This exercise calls for retyping every line below exactly, with the images omitted.

◆ Source information

==============================

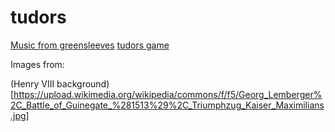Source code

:# tudors

[Music from greensleeves](https://www.mfiles.co.uk/scores/greensleeves-flute-and-guitar.htm)
[tudors game](http:www2.geog.ucl.ac.uk/~plewis/tudors/beau.html)

Images from:

(Henry VIII background)[https://upload.wikimedia.org/wikipedia/commons/f/f5/Georg_Lemberger%2C_Battle_of_Guinegate_%281513%29%2C_Triumphzug_Kaiser_Maximilians.jpg]
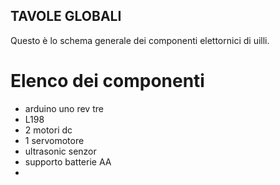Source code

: TAVOLE GLOBALI
--------------

Questo è lo schema generale dei componenti elettornici di uilli.

Elenco dei componenti
====================
* arduino uno rev tre
* L198
* 2 motori dc
* 1 servomotore
* ultrasonic senzor
* supporto batterie AA
*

==============================

◆ Answer section
Source code

:# tudors

[Music from greensleeves](https://www.mfiles.co.uk/scores/greensleeves-flute-and-guitar.htm)
[tudors game](http:www2.geog.ucl.ac.uk/~plewis/tudors/beau.html)

Images from:

(Henry VIII background)[https://upload.wikimedia.org/wikipedia/commons/f/f5/Georg_Lemberger%2C_Battle_of_Guinegate_%281513%29%2C_Triumphzug_Kaiser_Maximilians.jpg]
Source code

: TAVOLE GLOBALI
--------------

Questo è lo schema generale dei componenti elettornici di uilli.

Elenco dei componenti
====================
* arduino uno rev tre
* L198
* 2 motori dc
* 1 servomotore
* ultrasonic senzor
* supporto batterie AA
*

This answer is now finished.